▶ Exercise requirements: Using the records provided below, locate and copy each line that contains the word "StringTok".

Segment Open

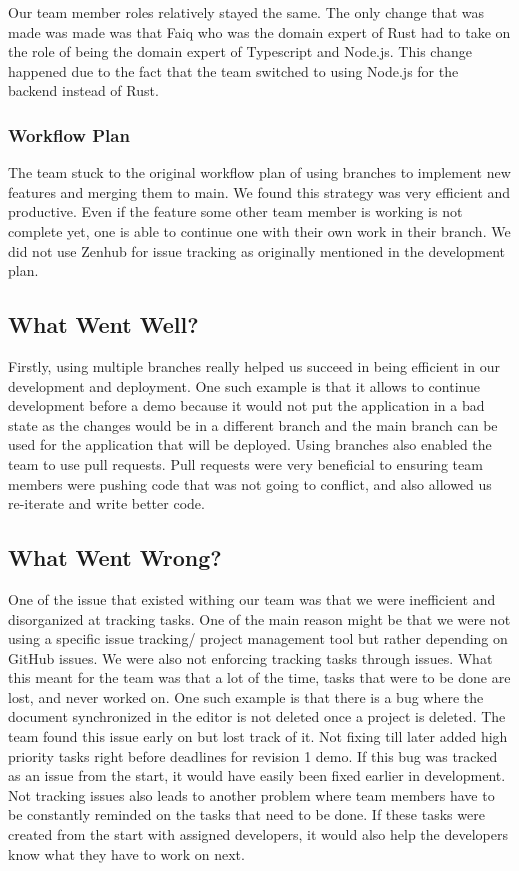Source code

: \documentclass{article}
\begin{document}
	Our team member roles relatively stayed the same. The only change that was made was made was that Faiq who was the domain expert of Rust had to take on the role of being the domain expert of Typescript and Node.js. This change happened due to the fact that the team switched to using Node.js for the backend instead of Rust.\\
	
	\subsubsection{Workflow Plan}
	
	The team stuck to the original workflow plan of using branches to implement new features and merging them to main. We found this strategy was very efficient and productive. Even if the feature some other team member is working is not complete yet, one is able to continue one with their own work in their branch. We did not use Zenhub for issue tracking as originally mentioned in the development plan.
	
	
	\subsection{What Went Well?}
	
	Firstly, using multiple branches really helped us succeed in being efficient in our development and deployment. One such example is that it allows to continue development before a demo because it would not put the application in a bad state as the changes would be in a different branch and the main branch can be used for the application that will be deployed. Using branches also enabled the team to use pull requests. Pull requests were very beneficial to ensuring team members were pushing code that was not going to conflict, and also allowed us re-iterate and write better code.
	
	\subsection{What Went Wrong?}
	
	One of the issue that existed withing our team was that we were inefficient and disorganized at tracking tasks. One of the main reason might be that we were not using a specific issue tracking/ project management tool but rather depending on GitHub issues. We were also not enforcing tracking tasks through issues. What this meant for the team was that a lot of the time, tasks that were to be done are lost, and never worked on. One such example is that there is a bug where the document synchronized in the editor is not deleted once a project is deleted. The team found this issue early on but lost track of it. Not fixing till later added high priority tasks right before deadlines for revision 1 demo. If this bug was tracked as an issue from the start, it would have easily been fixed earlier in development. Not tracking issues also leads to another problem where team members have to be constantly reminded on the tasks that need to be done. If these tasks were created from the start with assigned developers, it would also help the developers know what they have to work on next.
	
\end{document}
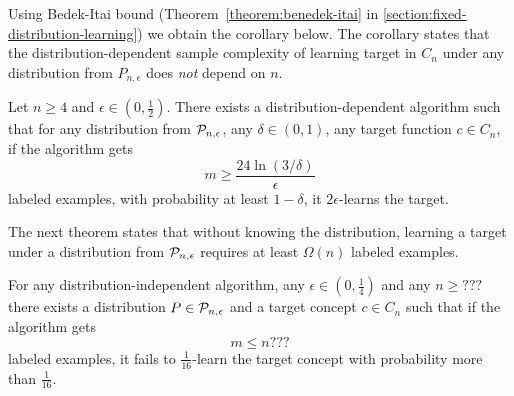 Using Bedek-Itai bound (Theorem~\ref{theorem:benedek-itai} in
\autoref{section:fixed-distribution-learning}) we obtain the corollary below.
The corollary states that the distribution-dependent sample complexity
of learning target in $C_n$ under any distribution from $P_{n,\epsilon}$
does \emph{not} depend on $n$.

\begin{corollary}
Let $n \ge 4$ and $\epsilon \in (0,\frac{1}{2})$.  There exists a
distribution-dependent algorithm such that for any distribution from $\P_{n,\epsilon}$,
any $\delta \in (0,1)$, any target function $c \in C_n$, if the algorithm gets
$$
m \ge \frac{24\ln(3/\delta)}{\epsilon}
$$
labeled examples, with
probability at least $1 - \delta$, it $2\epsilon$-learns the target.
\end{corollary}

The next theorem states that without knowing the distribution,
learning a target under a distribution from $\P_{n,\epsilon}$
requires at least $\Omega(n)$ labeled examples.

\begin{theorem}
For any distribution-independent algorithm, any $\epsilon \in (0,\frac{1}{4})$ and any
$n \ge ???$ there exists a distribution $P \in \P_{n,\epsilon}$ and a target
concept $c \in C_n$ such that if the algorithm gets
$$
m \le n ???
$$
labeled examples, it fails to $\frac{1}{16}$-learn the target concept with probability
more than $\frac{1}{16}$.
\end{theorem}

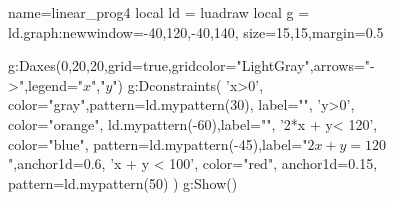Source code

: \documentclass[12pt,a4paper]{article}
\begin{document}
\begin{figure}[H]
  \centering
 \begin{luadraw}{name=linear_prog4}
local ld = luadraw
local g = ld.graph:new{window={-40,120,-40,140}, size={15,15},margin=0.5}

g:Daxes({0,20,20},{grid=true,gridcolor="LightGray",arrows="->",legend={"$x$","$y$"}})
g:Dconstraints(
    'x>0', {color="gray",pattern=ld.mypattern(30), label=""},
    'y>0', {color="orange", ld.mypattern(-60),label=""},
    '2*x + y< 120', {color="blue", pattern=ld.mypattern(-45),label="$2x+y=120$",anchor1d=0.6},
    'x + y  < 100', {color="red", anchor1d=0.15, pattern=ld.mypattern(50)}
    )
g:Show()
\end{luadraw}
  \caption{}
\end{figure}
\end{document}
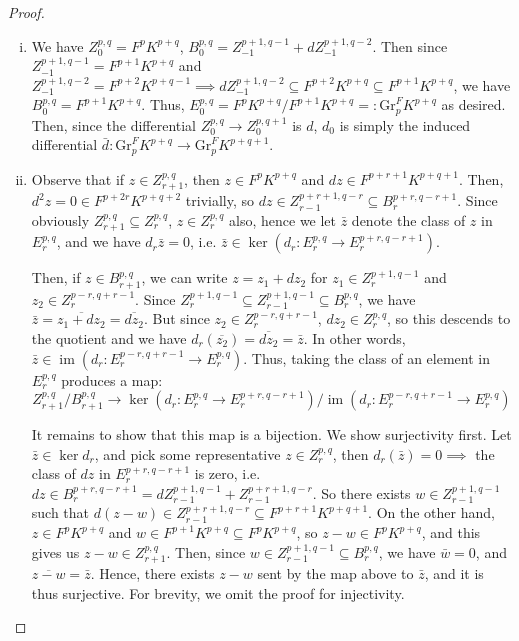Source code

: \documentclass[11pt]{article}
\newcommand{\image}{\operatorname{im}}
\theoremstyle{definition}
\numberwithin{theorem}{section} %
\numberwithin{equation}{section} %
\begin{document}
\begin{proof}
    \begin{enumerate}[i.]
        \item We have $Z_0^{p,q} = F^pK^{p+q}$, $B_0^{p,q} = Z^{p+1,q-1}_{-1} + dZ^{p+1,q-2}_{-1}$. Then since $Z^{p+1,q-1}_{-1} = F^{p+1}K^{p+q}$ and $Z^{p+1,q-2}_{-1} = F^{p+2}K^{p+q-1} \implies dZ^{p+1,q-2}_{-1}\subseteq F^{p+2}K^{p+q} \subseteq F^{p+1}K^{p+q}$, we have $B_0^{p,q} =  F^{p+1}K^{p+q}$. Thus, $E_0^{p,q} = F^pK^{p+q}/F^{p+1}K^{p+q}=: \mathrm{Gr}_p^F K^{p+q}$ as desired. Then, since the differential $Z_0^{p,q}\to Z_0^{p,q+1}$ is $d$, $d_0$ is simply the induced differential $\bar{d}:\mathrm{Gr}_p^FK^{p+q}\to \mathrm{Gr}_p^F K^{p+q+1}$.  

        \item Observe that if $z\in Z_{r+1}^{p,q}$, then $z\in F^p K^{p+q}$ and $dz\in F^{p+r+1}K^{p+q+1}$. Then, $d^2z = 0\in F^{p+2r}K^{p+q+2}$ trivially, so $dz\in Z_{r-1}^{p+r+1,q-r} \subseteq B_r^{p+r, q-r+1}$. Since obviously $Z_{r+1}^{p,q}\subseteq Z_r^{p,q}$, $z\in Z_r^{p,q}$ also, hence we let $\bar z$ denote the class of $z$ in $E_r^{p,q}$, and we have $d_r\bar z = 0$, i.e. $\bar z\in \ker \left(d_r:E_r^{p,q} \to E_r^{p+r,q-r+1}\right)$. 

        \medskip
        
        Then, if $z \in B_{r+1}^{p,q}$, we can write $z=z_1+dz_2$ for $z_1 \in Z_r^{p+1,q-1}$ and $z_2\in Z_r^{p-r,q+r-1}$. Since $Z_r^{p+1,q-1}\subseteq Z_{r-1}^{p+1,q-1}\subseteq B_r^{p,q}$, we have $\bar{z} = \overline{z_1+dz_2} = \overline{dz_2}$. But since $z_2\in Z_r^{p-r,q+r-1}$, $dz_2 \in Z_r^{p,q}$, so this descends to the quotient and we have $d_r\left(\overline{z_2}\right) = \overline{dz_2} =\bar z$. In other words, $\bar z \in \image\left(d_r:E_r^{p-r,q+r-1} \to E_r^{p,q}\right)$. Thus, taking the class of an element in $E_r^{p,q}$ produces a map:
        $$
        Z_{r+1}^{p,q}/B_{r+1}^{p,q} \to \ker \left(d_r:E_r^{p,q} \to E_r^{p+r,q-r+1}\right) / \image\left(d_r:E_r^{p-r,q+r-1} \to E_r^{p,q}\right)
        $$
        
        It remains to show that this map is a bijection. We show surjectivity first. Let $\bar z \in \ker d_r$, and pick some representative $z\in Z_r^{p,q}$, then $d_r(\bar z) = 0 \implies$ the class of $dz$ in $E_r^{p+r,q-r+1}$ is zero, i.e. $dz \in B_r^{p+r,q-r+1} = dZ_{r-1}^{p+1,q-1} +Z_{r-1}^{p+r+1,q-r}$. So there exists $w\in Z_{r-1}^{p+1,q-1}$ such that $d(z-w) \in Z_{r-1}^{p+r+1,q-r}\subseteq F^{p+r+1}K^{p+q+1}$. On the other hand, $z\in F^pK^{p+q}$ and $w\in F^{p+1}K^{p+q} \subseteq F^pK^{p+q}$, so $z-w\in F^pK^{p+q}$, and this gives us $z-w\in Z_{r+1}^{p,q}$. Then, since $w\in Z_{r-1}^{p+1,q-1}\subseteq B_r^{p,q}$, we have $\bar w=0$, and $\overline{z-w} = \bar z$. Hence, there exists $z-w$ sent by the map above to $\bar z$, and it is thus surjective. For brevity, we omit the proof for injectivity. 


\end{enumerate}
\end{proof}
\end{document}
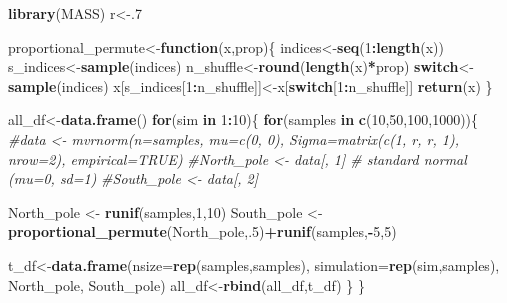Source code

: \documentclass[
]{book}
\newenvironment{Shaded}{\begin{snugshade}}{\end{snugshade}}
\newcommand{\CommentTok}[1]{\textcolor[rgb]{0.56,0.35,0.01}{\textit{#1}}}
\newcommand{\ControlFlowTok}[1]{\textcolor[rgb]{0.13,0.29,0.53}{\textbf{#1}}}
\newcommand{\DataTypeTok}[1]{\textcolor[rgb]{0.13,0.29,0.53}{#1}}
\newcommand{\DecValTok}[1]{\textcolor[rgb]{0.00,0.00,0.81}{#1}}
\newcommand{\KeywordTok}[1]{\textcolor[rgb]{0.13,0.29,0.53}{\textbf{#1}}}
\newcommand{\NormalTok}[1]{#1}
\newcommand{\OperatorTok}[1]{\textcolor[rgb]{0.81,0.36,0.00}{\textbf{#1}}}
\newcommand{\StringTok}[1]{\textcolor[rgb]{0.31,0.60,0.02}{#1}}
\begin{document}
\begin{Shaded}
\begin{Highlighting}[]
\KeywordTok{library}\NormalTok{(MASS)}
\NormalTok{r<-.}\DecValTok{7}

\NormalTok{proportional_permute<-}\ControlFlowTok{function}\NormalTok{(x,prop)\{}
\NormalTok{  indices<-}\KeywordTok{seq}\NormalTok{(}\DecValTok{1}\OperatorTok{:}\KeywordTok{length}\NormalTok{(x))}
\NormalTok{  s_indices<-}\KeywordTok{sample}\NormalTok{(indices)}
\NormalTok{  n_shuffle<-}\KeywordTok{round}\NormalTok{(}\KeywordTok{length}\NormalTok{(x)}\OperatorTok{*}\NormalTok{prop)}
  \ControlFlowTok{switch}\NormalTok{<-}\KeywordTok{sample}\NormalTok{(indices)}
\NormalTok{  x[s_indices[}\DecValTok{1}\OperatorTok{:}\NormalTok{n_shuffle]]<-x[}\ControlFlowTok{switch}\NormalTok{[}\DecValTok{1}\OperatorTok{:}\NormalTok{n_shuffle]]}
  \KeywordTok{return}\NormalTok{(x)}
\NormalTok{\}}

\NormalTok{all_df<-}\KeywordTok{data.frame}\NormalTok{()}
\ControlFlowTok{for}\NormalTok{(sim }\ControlFlowTok{in} \DecValTok{1}\OperatorTok{:}\DecValTok{10}\NormalTok{)\{}
  \ControlFlowTok{for}\NormalTok{(samples }\ControlFlowTok{in} \KeywordTok{c}\NormalTok{(}\DecValTok{10}\NormalTok{,}\DecValTok{50}\NormalTok{,}\DecValTok{100}\NormalTok{,}\DecValTok{1000}\NormalTok{))\{}
    \CommentTok{#data <- mvrnorm(n=samples, mu=c(0, 0), Sigma=matrix(c(1, r, r, 1), nrow=2), empirical=TRUE)}
    \CommentTok{#North_pole <- data[, 1]  # standard normal (mu=0, sd=1)}
    \CommentTok{#South_pole <- data[, 2] }
    
\NormalTok{    North_pole <-}\StringTok{ }\KeywordTok{runif}\NormalTok{(samples,}\DecValTok{1}\NormalTok{,}\DecValTok{10}\NormalTok{)}
\NormalTok{    South_pole <-}\StringTok{ }\KeywordTok{proportional_permute}\NormalTok{(North_pole,.}\DecValTok{5}\NormalTok{)}\OperatorTok{+}\KeywordTok{runif}\NormalTok{(samples,}\OperatorTok{-}\DecValTok{5}\NormalTok{,}\DecValTok{5}\NormalTok{)}

\NormalTok{    t_df<-}\KeywordTok{data.frame}\NormalTok{(}\DataTypeTok{nsize=}\KeywordTok{rep}\NormalTok{(samples,samples),}
                   \DataTypeTok{simulation=}\KeywordTok{rep}\NormalTok{(sim,samples),}
\NormalTok{                                  North_pole,}
\NormalTok{                                  South_pole)}
\NormalTok{  all_df<-}\KeywordTok{rbind}\NormalTok{(all_df,t_df)}
\NormalTok{  \}}
\NormalTok{\}}


\end{Highlighting}
\end{Shaded}
\end{document}
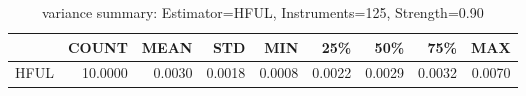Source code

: \begin{table}[ht]
\centering
\caption{variance summary: Estimator=HFUL, Instruments=125, Strength=0.90}
\begin{tabular}{lrrrrrrrr}
\toprule
 & COUNT & MEAN & STD & MIN & 25\% & 50\% & 75\% & MAX \\
\midrule
HFUL & 10.0000 & 0.0030 & 0.0018 & 0.0008 & 0.0022 & 0.0029 & 0.0032 & 0.0070 \\
\bottomrule
\end{tabular}
\end{table}
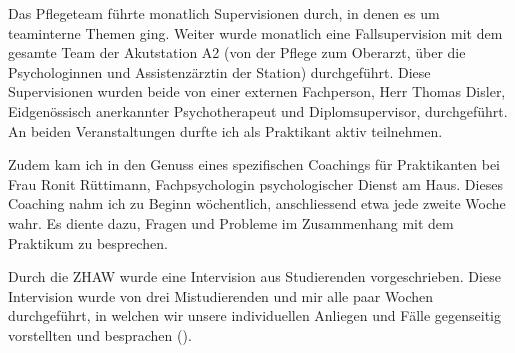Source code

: Das Pflegeteam führte monatlich Supervisionen durch, in denen es um teaminterne Themen ging. Weiter wurde monatlich eine Fallsupervision mit dem gesamte Team der Akutstation A2 (von der Pflege zum Oberarzt, über die Psychologinnen und Assistenzärztin der Station) durchgeführt. Diese Supervisionen wurden beide von einer externen Fachperson, Herr Thomas Disler, Eidgenössisch anerkannter Psychotherapeut und Diplomsupervisor, durchgeführt. An beiden Veranstaltungen durfte ich als Praktikant aktiv teilnehmen. 

Zudem kam ich in den Genuss eines spezifischen Coachings für Praktikanten bei Frau Ronit Rüttimann, Fachpsychologin psychologischer Dienst am Haus. Dieses Coaching nahm ich zu Beginn wöchentlich, anschliessend etwa jede zweite Woche wahr. Es diente dazu, Fragen und Probleme im Zusammenhang mit dem Praktikum zu besprechen.

Durch die ZHAW wurde eine Intervision aus Studierenden vorgeschrieben. Diese Intervision wurde von drei Mistudierenden und mir alle paar Wochen durchgeführt, in welchen wir unsere individuellen Anliegen und Fälle gegenseitig vorstellten und besprachen ().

Segment Closed

▶ Problem solution:
\newcommand{\StringTok}[1]{\textcolor[rgb]{0.31,0.60,0.02}{#1}}
\NormalTok{    North_pole <-}\StringTok{ }\KeywordTok{runif}\NormalTok{(samples,}\DecValTok{1}\NormalTok{,}\DecValTok{10}\NormalTok{)}
\NormalTok{    South_pole <-}\StringTok{ }\KeywordTok{proportional_permute}\NormalTok{(North_pole,.}\DecValTok{5}\NormalTok{)}\OperatorTok{+}\KeywordTok{runif}\NormalTok{(samples,}\OperatorTok{-}\DecValTok{5}\NormalTok{,}\DecValTok{5}\NormalTok{)}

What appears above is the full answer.